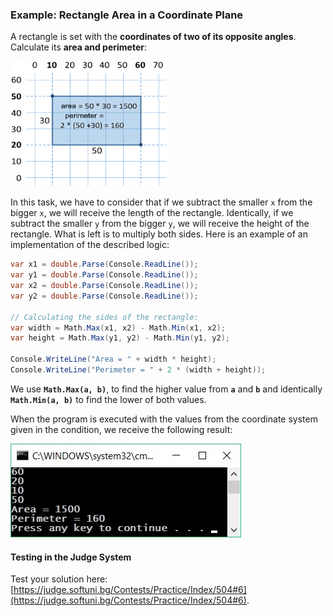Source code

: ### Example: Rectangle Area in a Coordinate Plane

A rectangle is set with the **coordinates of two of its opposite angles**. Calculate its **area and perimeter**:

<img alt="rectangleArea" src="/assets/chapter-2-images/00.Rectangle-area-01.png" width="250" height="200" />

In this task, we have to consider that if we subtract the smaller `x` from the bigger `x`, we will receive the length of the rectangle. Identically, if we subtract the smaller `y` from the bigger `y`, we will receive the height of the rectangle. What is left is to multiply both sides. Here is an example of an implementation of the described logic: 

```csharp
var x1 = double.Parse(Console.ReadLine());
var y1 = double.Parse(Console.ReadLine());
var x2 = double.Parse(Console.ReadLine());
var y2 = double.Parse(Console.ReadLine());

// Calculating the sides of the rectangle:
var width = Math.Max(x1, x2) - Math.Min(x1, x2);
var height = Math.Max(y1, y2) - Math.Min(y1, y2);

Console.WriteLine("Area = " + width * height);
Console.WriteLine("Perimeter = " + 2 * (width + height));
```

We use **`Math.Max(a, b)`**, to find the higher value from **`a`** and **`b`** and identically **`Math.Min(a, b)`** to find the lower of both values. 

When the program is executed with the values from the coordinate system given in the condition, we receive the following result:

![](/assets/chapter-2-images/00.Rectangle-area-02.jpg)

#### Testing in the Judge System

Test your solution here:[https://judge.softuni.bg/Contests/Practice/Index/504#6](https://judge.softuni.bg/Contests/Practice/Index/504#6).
##########
Print again the material above, limited to the lines from the one holding "#### Testing in the Judge System" through the last, inclusive.

#### Testing in the Judge System

Test your solution here:[https://judge.softuni.bg/Contests/Practice/Index/504#6](https://judge.softuni.bg/Contests/Practice/Index/504#6).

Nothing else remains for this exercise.